A new United Nations estimate has found that the number of people who have fled Venezuela in the country’s economic collapse and political chaos since 2015 has reached 3 million people — marking an exodus comparable to the ones seen in war-ravaged countries like Syria and Afghanistan.

The estimate was compiled by the United Nations High Commissioner for Refugees and the International Organization for Migration. The agencies say it includes refugees and migrants and was estimated using data from national migration authorities in the region.

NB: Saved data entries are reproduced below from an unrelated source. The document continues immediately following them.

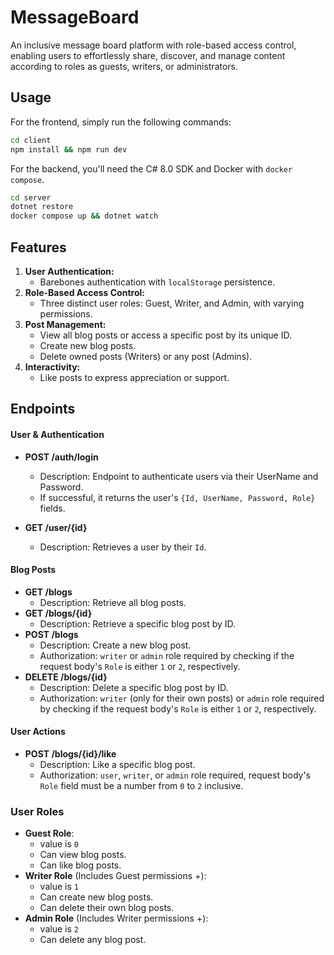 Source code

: # MessageBoard

An inclusive message board platform with role-based access control, enabling users to effortlessly share, discover, and manage content according to roles as guests, writers, or administrators.

## Usage

For the frontend, simply run the following commands:

```bash
cd client
npm install && npm run dev
```

For the backend, you'll need the C# 8.0 SDK and Docker with `docker compose`.

```bash
cd server
dotnet restore
docker compose up && dotnet watch
```

## Features

1. **User Authentication:**
   - Barebones authentication with `localStorage` persistence.
2. **Role-Based Access Control:**
   - Three distinct user roles: Guest, Writer, and Admin, with varying permissions.
3. **Post Management:**
   - View all blog posts or access a specific post by its unique ID.
   - Create new blog posts.
   - Delete owned posts (Writers) or any post (Admins).
4. **Interactivity:**
   - Like posts to express appreciation or support.

## Endpoints

#### User & Authentication

- **POST /auth/login**

  - Description: Endpoint to authenticate users via their UserName and Password.
  - If successful, it returns the user's `{Id, UserName, Password, Role}` fields.

- **GET /user/{id}**
  - Description: Retrieves a user by their `Id`.

#### Blog Posts

- **GET /blogs**
  - Description: Retrieve all blog posts.
- **GET /blogs/{id}**
  - Description: Retrieve a specific blog post by ID.
- **POST /blogs**
  - Description: Create a new blog post.
  - Authorization: `writer` or `admin` role required by checking if the request body's `Role` is either `1` or `2`, respectively.
- **DELETE /blogs/{id}**
  - Description: Delete a specific blog post by ID.
  - Authorization: `writer` (only for their own posts) or `admin` role required by checking if the request body's `Role` is either `1` or `2`, respectively.

#### User Actions

- **POST /blogs/{id}/like**
  - Description: Like a specific blog post.
  - Authorization: `user`, `writer`, or `admin` role required, request body's `Role` field must be a number from `0` to `2` inclusive.

### User Roles

- **Guest Role**:
  - value is `0`
  - Can view blog posts.
  - Can like blog posts.
- **Writer Role** (Includes Guest permissions +):
  - value is `1`
  - Can create new blog posts.
  - Can delete their own blog posts.
- **Admin Role** (Includes Writer permissions +):
  - value is `2`
  - Can delete any blog post.
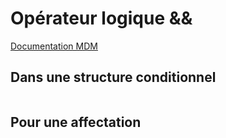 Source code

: # Opérateur logique &&

[Documentation MDM](https://developer.mozilla.org/en-US/docs/Web/JavaScript/Reference/Operators/Logical_AND)

## Dans une structure conditionnel

```javascript

```

## Pour une affectation 



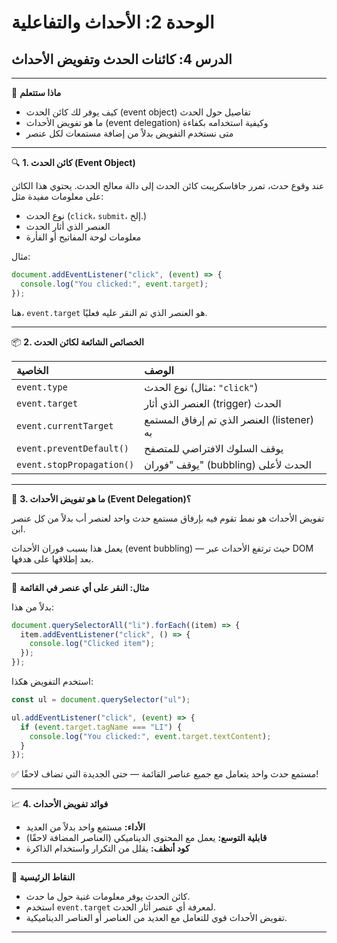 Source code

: # الوحدة 2: الأحداث والتفاعلية

## الدرس 4: كائنات الحدث وتفويض الأحداث

---

🧠 **ماذا ستتعلم**
*	كيف يوفر لك كائن الحدث (event object) تفاصيل حول الحدث
*	ما هو تفويض الأحداث (event delegation) وكيفية استخدامه بكفاءة
*	متى نستخدم التفويض بدلاً من إضافة مستمعات لكل عنصر

---

🔍 **1. كائن الحدث (Event Object)**

عند وقوع حدث، تمرر جافاسكريبت كائن الحدث إلى دالة معالج الحدث. يحتوي هذا الكائن على معلومات مفيدة مثل:
*	نوع الحدث (`click`، `submit`، إلخ.)
*	العنصر الذي أثار الحدث
*	معلومات لوحة المفاتيح أو الفأرة

مثال:
```javascript
document.addEventListener("click", (event) => {
  console.log("You clicked:", event.target);
});
```
هنا، `event.target` هو العنصر الذي تم النقر عليه فعليًا.

---

📦 **2. الخصائص الشائعة لكائن الحدث**

| الخاصية                 | الوصف                                                     |
| :---------------------- | :------------------------------------------------------- |
| `event.type`            | نوع الحدث (مثال: `"click"`)                             |
| `event.target`          | العنصر الذي أثار (trigger) الحدث                         |
| `event.currentTarget`   | العنصر الذي تم إرفاق المستمع (listener) به                 |
| `event.preventDefault()`  | يوقف السلوك الافتراضي للمتصفح                             |
| `event.stopPropagation()` | يوقف "فوران" (bubbling) الحدث لأعلى                      |

---

🔁 **3. ما هو تفويض الأحداث (Event Delegation)؟**

تفويض الأحداث هو نمط تقوم فيه بإرفاق مستمع حدث واحد لعنصر أب بدلاً من كل عنصر ابن.

يعمل هذا بسبب فوران الأحداث (event bubbling) — حيث ترتفع الأحداث عبر DOM بعد إطلاقها على هدفها.

---

🧪 **مثال: النقر على أي عنصر في القائمة**

بدلاً من هذا:
```javascript
document.querySelectorAll("li").forEach((item) => {
  item.addEventListener("click", () => {
    console.log("Clicked item");
  });
});
```

استخدم التفويض هكذا:
```javascript
const ul = document.querySelector("ul");

ul.addEventListener("click", (event) => {
  if (event.target.tagName === "LI") {
    console.log("You clicked:", event.target.textContent);
  }
});
```
✅ مستمع حدث واحد يتعامل مع جميع عناصر القائمة — حتى الجديدة التي تضاف لاحقًا!

---

📈 **4. فوائد تفويض الأحداث**
*	**الأداء:** مستمع واحد بدلاً من العديد
*	**قابلية التوسع:** يعمل مع المحتوى الديناميكي (العناصر المضافة لاحقًا)
*	**كود أنظف:** يقلل من التكرار واستخدام الذاكرة


---

🧠 **النقاط الرئيسية**
*	كائن الحدث يوفر معلومات غنية حول ما حدث.
*	استخدم `event.target` لمعرفة أي عنصر أثار الحدث.
*	تفويض الأحداث قوي للتعامل مع العديد من العناصر أو العناصر الديناميكية.

--- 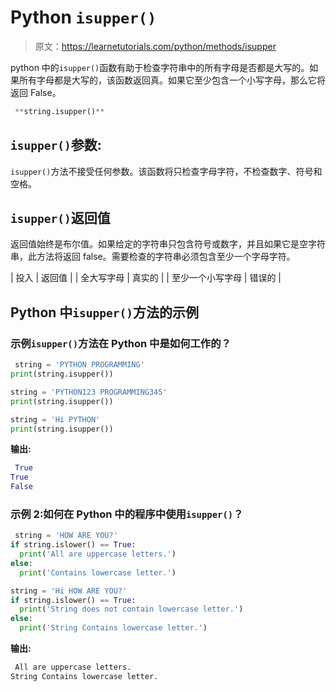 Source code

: # Python `isupper()`

> 原文：<https://learnetutorials.com/python/methods/isupper>

python 中的`isupper()`函数有助于检查字符串中的所有字母是否都是大写的。如果所有字母都是大写的，该函数返回真。如果它至少包含一个小写字母，那么它将返回 False。

```py
 **string.isupper()** 

```

## `isupper()`参数:

`isupper()`方法不接受任何参数。该函数将只检查字母字符，不检查数字、符号和空格。

## `isupper()`返回值

返回值始终是布尔值。如果给定的字符串只包含符号或数字，并且如果它是空字符串，此方法将返回 false。需要检查的字符串必须包含至少一个字母字符。

| 投入 | 返回值 |
| 全大写字母 | 真实的 |
| 至少一个小写字母 | 错误的 |

## Python 中`isupper()`方法的示例

### 示例`isupper()`方法在 Python 中是如何工作的？

```py
 string = 'PYTHON PROGRAMMING'
print(string.isupper())

string = 'PYTHON123 PROGRAMMING345'
print(string.isupper())

string = 'Hi PYTHON'
print(string.isupper()) 

```

**输出:**

```py
 True
True
False 
```

### 示例 2:如何在 Python 中的程序中使用`isupper()`？

```py
 string = 'HOW ARE YOU?'
if string.islower() == True:
  print('All are uppercase letters.')
else:
  print('Contains lowercase letter.')

string = 'Hi HOW ARE YOU?'
if string.islower() == True:
  print('String does not contain lowercase letter.')
else:
  print('String Contains lowercase letter.') 

```

**输出:**

```py
 All are uppercase letters.
String Contains lowercase letter. 
``` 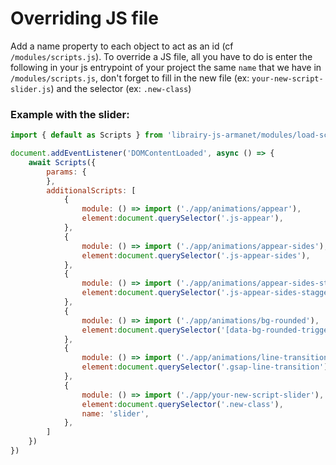 # Overriding JS file

Add a name property to each object to act as an id (cf `/modules/scripts.js`). 
To override a JS file, all you have to do is enter the following in your js entrypoint of your project the same `name` that we have in `/modules/scripts.js`, don't forget to fill in the new file (ex: `your-new-script-slider.js`) and the selector (ex: `.new-class`)

### Example with the slider:
```js
import { default as Scripts } from 'librairy-js-armanet/modules/load-scripts'

document.addEventListener('DOMContentLoaded', async () => {
    await Scripts({
        params: {
        },
        additionalScripts: [
            {
                module: () => import ('./app/animations/appear'),
                element:document.querySelector('.js-appear'),
            },
            {
                module: () => import ('./app/animations/appear-sides'),
                element:document.querySelector('.js-appear-sides'),
            },
            {
                module: () => import ('./app/animations/appear-sides-stagger'),
                element:document.querySelector('.js-appear-sides-stagger-trigger'),
            },
            {
                module: () => import ('./app/animations/bg-rounded'),
                element:document.querySelector('[data-bg-rounded-trigger]'),
            },
            {
                module: () => import ('./app/animations/line-transitions'),
                element:document.querySelector('.gsap-line-transition'),
            },
            {
                module: () => import ('./app/your-new-script-slider'),
                element:document.querySelector('.new-class'),
                name: 'slider',
            },
        ]
    })
})
```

The scale is comparable to some of the world’s most severe refugee crises in recent years. According to estimates from UNHCR, there were 6.3 million refugees from Syria at the end of 2017, which was the world’s worst refugee crisis, followed by 2.6 million from Afghanistan and 2.4 million from South Sudan, another country recently afflicted by war.

William Spindler, a spokesman for UNHCR, said that while most Venezuelans were not fleeing the armed conflict seen in Syria or Afghanistan, they could be considered refugees under the Cartagena Declaration, a nonbinding agreement signed by 14 Latin American countries in 1984.

“Venezuelans are leaving their country for a combination of reasons, including insecurity and violence, lack of access to food, medicine and essential services, as well as loss of income and lack of effective national protection systems,” he said.

“UNHCR believes that these circumstances fall under the spirit of the Cartagena Declaration that extends the refugee definition to include ‘persons who have fled their country because their lives, safety or freedom have been threatened by generalized violence, foreign aggression, internal conflicts, massive violation of human rights or other circumstances,’ ” he said.

The refugees and migrants from Venezuela have ended up spread unevenly throughout the region, according to the estimate. Venezuela’s neighbor, Colombia, hosted more than 1 million. Peru had more than half a million, Ecuador more than 220,000, Argentina 130,000, Chile more than 100,000 and Brazil 85,000. Countries in Central America and the Caribbean are also hosting large numbers of Venezuelans, the report estimated.

At least some have made their way to the United States. Data from the U.S. Citizenship and Immigration Services showed a surge of 88 percent in the number of Venezuelans applying for asylum in 2017, with the number totaling 27,629 by the end of the year.